__Data extracts__.
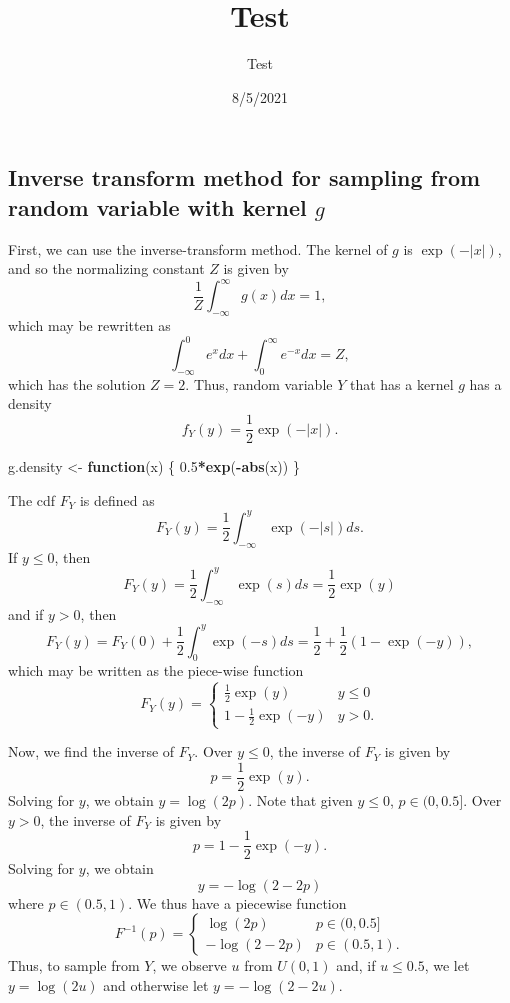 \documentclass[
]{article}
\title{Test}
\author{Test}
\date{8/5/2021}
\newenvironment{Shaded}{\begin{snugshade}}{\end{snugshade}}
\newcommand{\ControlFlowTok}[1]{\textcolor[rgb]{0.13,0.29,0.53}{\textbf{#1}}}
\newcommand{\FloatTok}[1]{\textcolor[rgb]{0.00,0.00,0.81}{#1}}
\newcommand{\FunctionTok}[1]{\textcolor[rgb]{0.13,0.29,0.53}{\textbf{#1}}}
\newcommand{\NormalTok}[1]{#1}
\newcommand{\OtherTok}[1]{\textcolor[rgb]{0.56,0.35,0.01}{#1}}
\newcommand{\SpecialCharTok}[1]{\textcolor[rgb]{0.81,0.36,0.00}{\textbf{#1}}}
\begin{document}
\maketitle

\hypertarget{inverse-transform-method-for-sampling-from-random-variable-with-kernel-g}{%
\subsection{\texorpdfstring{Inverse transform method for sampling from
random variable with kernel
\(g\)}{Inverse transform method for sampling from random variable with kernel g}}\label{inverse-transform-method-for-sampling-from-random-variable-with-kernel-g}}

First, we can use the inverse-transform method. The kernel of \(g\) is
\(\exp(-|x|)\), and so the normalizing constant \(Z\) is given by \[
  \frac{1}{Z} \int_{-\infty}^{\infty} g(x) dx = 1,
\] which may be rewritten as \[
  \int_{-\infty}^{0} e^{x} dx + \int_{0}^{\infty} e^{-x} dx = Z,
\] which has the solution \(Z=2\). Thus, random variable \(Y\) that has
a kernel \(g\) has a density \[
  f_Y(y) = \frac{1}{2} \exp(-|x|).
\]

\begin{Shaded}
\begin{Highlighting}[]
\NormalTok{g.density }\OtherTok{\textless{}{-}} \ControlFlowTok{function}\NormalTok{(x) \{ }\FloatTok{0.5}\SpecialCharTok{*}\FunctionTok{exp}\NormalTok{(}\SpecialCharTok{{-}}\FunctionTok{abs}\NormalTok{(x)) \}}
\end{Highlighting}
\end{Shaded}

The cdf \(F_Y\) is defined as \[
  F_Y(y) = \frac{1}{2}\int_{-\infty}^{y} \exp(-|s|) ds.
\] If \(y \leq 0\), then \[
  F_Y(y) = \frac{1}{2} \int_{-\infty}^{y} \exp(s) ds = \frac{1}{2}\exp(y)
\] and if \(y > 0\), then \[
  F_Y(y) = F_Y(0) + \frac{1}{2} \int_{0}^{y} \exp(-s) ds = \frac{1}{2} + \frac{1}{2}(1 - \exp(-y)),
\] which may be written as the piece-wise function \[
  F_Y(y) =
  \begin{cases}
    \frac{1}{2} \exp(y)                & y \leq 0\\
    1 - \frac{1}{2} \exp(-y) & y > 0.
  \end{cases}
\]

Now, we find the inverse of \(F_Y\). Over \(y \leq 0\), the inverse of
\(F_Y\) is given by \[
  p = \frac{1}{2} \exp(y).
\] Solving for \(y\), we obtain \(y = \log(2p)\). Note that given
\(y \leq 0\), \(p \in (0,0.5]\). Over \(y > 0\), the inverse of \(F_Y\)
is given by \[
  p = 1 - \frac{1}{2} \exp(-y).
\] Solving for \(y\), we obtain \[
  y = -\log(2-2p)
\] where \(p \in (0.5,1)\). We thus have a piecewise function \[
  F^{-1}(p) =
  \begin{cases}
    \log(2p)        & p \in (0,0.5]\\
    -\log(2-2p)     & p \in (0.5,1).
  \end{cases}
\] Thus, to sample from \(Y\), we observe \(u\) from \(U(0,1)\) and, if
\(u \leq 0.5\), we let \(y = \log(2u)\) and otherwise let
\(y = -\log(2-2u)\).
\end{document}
---
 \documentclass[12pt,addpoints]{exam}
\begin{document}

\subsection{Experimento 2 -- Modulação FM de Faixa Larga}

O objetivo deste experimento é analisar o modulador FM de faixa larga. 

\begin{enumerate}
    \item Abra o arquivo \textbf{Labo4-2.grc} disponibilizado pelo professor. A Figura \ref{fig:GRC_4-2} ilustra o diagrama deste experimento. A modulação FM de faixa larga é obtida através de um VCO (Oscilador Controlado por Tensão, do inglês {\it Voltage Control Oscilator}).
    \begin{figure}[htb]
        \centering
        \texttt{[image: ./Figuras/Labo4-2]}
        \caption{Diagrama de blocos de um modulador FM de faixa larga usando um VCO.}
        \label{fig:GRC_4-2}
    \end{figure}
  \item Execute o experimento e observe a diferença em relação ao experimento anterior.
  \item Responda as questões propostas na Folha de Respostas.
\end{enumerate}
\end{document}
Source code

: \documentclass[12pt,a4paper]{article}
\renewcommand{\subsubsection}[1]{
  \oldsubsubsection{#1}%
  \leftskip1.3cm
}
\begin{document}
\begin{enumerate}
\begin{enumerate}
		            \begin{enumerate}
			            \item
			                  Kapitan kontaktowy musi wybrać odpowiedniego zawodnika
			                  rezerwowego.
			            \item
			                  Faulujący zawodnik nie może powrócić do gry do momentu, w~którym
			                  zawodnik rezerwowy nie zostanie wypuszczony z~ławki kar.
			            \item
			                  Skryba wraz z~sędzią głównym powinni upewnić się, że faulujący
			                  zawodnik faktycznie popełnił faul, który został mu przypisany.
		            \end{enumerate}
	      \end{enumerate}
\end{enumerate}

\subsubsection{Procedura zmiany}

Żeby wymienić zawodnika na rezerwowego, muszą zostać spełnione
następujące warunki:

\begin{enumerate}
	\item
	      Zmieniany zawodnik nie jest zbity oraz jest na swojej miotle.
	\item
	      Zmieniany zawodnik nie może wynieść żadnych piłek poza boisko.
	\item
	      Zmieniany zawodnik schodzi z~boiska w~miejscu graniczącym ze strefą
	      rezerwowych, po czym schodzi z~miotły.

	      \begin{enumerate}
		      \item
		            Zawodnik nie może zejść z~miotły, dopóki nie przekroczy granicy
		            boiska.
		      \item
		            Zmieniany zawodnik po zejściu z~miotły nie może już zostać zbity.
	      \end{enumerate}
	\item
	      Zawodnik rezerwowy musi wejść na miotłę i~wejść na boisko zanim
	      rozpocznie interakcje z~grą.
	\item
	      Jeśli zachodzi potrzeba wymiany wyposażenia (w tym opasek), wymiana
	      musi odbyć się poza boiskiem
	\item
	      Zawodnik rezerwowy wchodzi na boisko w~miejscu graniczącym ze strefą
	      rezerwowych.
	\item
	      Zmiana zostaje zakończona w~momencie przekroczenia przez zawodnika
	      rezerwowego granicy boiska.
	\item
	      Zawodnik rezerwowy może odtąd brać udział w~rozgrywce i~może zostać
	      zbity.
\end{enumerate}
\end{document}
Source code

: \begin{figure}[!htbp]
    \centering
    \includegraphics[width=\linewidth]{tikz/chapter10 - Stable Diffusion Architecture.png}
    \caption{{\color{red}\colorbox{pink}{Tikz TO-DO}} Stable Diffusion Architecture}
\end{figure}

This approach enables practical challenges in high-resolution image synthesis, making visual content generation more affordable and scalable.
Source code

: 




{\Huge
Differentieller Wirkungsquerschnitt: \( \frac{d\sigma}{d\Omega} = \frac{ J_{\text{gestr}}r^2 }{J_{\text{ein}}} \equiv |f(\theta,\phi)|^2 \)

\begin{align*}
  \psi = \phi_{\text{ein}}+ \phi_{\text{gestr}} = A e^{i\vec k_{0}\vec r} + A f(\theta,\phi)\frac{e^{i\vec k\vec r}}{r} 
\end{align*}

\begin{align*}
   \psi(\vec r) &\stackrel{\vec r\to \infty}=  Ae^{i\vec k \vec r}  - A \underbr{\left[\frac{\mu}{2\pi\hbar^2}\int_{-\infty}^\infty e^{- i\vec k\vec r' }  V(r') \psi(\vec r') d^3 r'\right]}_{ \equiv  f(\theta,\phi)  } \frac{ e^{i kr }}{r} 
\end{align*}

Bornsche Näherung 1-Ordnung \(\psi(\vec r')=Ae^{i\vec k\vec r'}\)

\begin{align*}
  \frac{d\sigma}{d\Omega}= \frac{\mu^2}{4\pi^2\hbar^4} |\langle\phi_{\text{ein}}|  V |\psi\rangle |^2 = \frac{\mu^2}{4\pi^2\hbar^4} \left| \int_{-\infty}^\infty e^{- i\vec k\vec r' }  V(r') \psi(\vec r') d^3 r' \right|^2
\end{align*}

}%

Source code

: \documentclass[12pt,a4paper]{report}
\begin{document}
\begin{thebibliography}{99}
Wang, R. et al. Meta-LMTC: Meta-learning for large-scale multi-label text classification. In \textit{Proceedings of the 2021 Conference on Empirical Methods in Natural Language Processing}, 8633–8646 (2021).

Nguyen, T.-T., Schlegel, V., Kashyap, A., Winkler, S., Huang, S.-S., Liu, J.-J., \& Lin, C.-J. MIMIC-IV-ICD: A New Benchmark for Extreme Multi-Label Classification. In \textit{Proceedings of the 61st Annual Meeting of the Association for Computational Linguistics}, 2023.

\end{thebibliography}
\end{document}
==
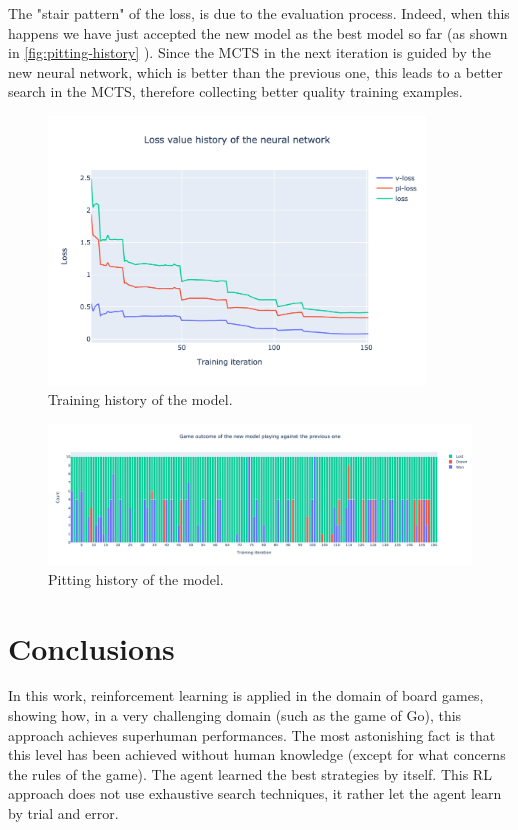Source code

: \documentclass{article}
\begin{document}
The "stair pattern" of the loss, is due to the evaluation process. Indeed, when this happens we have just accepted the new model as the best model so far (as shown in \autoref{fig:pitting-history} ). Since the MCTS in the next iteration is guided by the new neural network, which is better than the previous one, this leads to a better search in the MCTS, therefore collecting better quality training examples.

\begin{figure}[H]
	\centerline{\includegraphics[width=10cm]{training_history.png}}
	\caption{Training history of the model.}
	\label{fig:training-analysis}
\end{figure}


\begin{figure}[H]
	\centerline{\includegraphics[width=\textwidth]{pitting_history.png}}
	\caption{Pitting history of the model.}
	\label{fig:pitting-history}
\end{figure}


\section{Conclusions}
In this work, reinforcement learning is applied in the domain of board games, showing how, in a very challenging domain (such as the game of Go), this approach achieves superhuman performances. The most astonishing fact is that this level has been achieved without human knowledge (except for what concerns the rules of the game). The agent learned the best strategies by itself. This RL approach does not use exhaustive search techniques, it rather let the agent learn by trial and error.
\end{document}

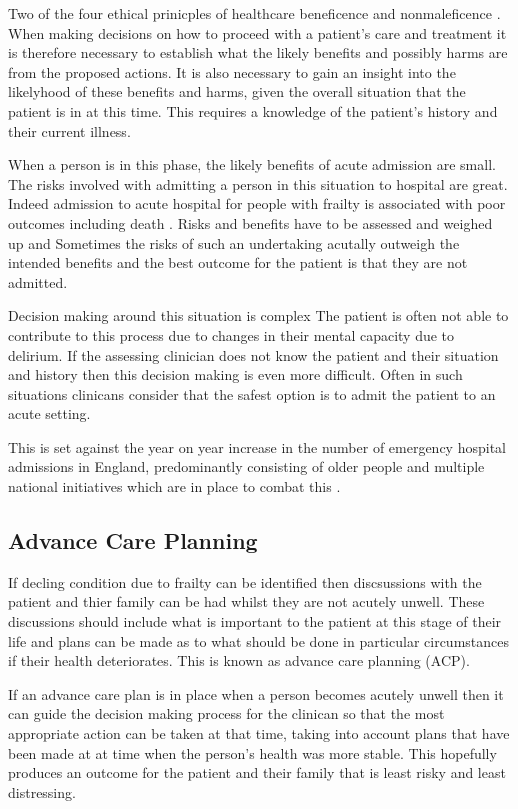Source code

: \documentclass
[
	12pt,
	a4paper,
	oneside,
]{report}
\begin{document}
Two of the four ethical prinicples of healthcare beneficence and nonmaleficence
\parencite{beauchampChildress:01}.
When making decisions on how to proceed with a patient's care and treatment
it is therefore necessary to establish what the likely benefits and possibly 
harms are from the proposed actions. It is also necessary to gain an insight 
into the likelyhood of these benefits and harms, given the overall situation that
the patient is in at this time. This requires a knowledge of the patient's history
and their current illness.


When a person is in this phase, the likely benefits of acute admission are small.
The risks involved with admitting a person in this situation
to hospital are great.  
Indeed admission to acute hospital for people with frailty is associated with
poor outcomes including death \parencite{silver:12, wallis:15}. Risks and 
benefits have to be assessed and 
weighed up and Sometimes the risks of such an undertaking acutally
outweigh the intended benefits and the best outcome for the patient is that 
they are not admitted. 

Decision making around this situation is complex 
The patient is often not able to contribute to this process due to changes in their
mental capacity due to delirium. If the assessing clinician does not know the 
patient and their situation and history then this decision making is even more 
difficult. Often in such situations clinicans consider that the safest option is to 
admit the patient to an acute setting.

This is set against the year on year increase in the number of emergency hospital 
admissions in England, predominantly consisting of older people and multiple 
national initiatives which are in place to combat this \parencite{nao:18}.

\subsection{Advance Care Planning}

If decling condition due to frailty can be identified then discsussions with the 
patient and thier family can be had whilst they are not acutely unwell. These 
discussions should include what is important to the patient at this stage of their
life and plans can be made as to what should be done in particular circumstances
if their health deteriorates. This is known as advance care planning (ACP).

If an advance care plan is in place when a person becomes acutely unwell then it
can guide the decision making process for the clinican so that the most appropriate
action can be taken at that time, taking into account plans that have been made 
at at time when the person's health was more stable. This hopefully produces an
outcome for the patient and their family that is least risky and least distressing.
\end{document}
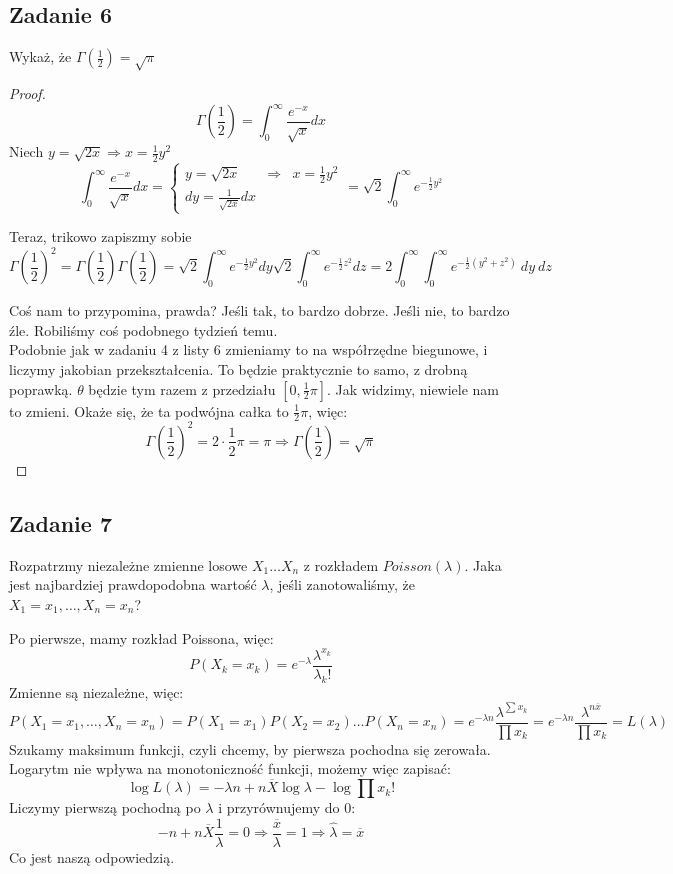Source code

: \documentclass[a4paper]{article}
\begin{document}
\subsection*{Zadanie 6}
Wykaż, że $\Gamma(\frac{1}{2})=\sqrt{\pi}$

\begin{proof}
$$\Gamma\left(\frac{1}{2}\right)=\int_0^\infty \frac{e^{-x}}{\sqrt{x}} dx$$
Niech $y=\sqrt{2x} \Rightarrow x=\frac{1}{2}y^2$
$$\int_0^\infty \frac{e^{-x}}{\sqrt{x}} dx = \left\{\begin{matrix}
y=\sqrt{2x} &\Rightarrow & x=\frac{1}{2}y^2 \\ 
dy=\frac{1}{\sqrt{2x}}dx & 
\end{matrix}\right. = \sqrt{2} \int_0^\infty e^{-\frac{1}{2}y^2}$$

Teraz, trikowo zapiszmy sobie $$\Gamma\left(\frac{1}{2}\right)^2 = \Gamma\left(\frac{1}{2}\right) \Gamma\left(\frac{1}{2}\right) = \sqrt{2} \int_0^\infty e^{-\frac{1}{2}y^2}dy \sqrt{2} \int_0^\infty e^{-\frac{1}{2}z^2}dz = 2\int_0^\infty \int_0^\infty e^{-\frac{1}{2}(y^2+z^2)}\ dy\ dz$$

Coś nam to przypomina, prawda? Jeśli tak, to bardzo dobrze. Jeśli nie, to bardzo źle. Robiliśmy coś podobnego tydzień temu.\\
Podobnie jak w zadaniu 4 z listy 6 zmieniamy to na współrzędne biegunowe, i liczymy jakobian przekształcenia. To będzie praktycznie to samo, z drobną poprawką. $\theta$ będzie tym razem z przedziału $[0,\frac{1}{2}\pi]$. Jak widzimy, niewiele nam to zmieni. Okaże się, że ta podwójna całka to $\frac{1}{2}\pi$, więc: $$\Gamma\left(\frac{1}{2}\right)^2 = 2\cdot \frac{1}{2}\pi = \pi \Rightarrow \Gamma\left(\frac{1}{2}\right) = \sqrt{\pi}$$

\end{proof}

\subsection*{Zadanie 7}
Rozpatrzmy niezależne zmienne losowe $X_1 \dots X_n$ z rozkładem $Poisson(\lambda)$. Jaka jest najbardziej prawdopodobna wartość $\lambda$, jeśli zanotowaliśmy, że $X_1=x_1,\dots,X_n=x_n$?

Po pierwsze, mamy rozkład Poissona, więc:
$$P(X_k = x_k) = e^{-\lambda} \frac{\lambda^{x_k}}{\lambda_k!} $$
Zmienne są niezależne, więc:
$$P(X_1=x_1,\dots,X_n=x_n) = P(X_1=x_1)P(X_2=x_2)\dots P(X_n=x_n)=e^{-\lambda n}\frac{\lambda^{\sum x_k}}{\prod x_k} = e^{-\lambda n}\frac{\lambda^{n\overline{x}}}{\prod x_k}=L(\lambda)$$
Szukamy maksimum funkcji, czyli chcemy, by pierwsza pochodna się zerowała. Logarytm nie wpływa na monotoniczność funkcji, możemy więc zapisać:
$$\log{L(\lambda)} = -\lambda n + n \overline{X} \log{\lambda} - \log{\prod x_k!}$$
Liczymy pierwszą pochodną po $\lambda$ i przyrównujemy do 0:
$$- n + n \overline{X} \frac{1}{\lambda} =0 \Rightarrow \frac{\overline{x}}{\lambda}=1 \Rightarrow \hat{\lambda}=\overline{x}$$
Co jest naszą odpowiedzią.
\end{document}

__Prompt__. Reproduce every line above that contains the string "person".

__Output__.
When a person is in this phase, the likely benefits of acute admission are small.
The risks involved with admitting a person in this situation
If an advance care plan is in place when a person becomes acutely unwell then it
at at time when the person's health was more stable. This hopefully produces an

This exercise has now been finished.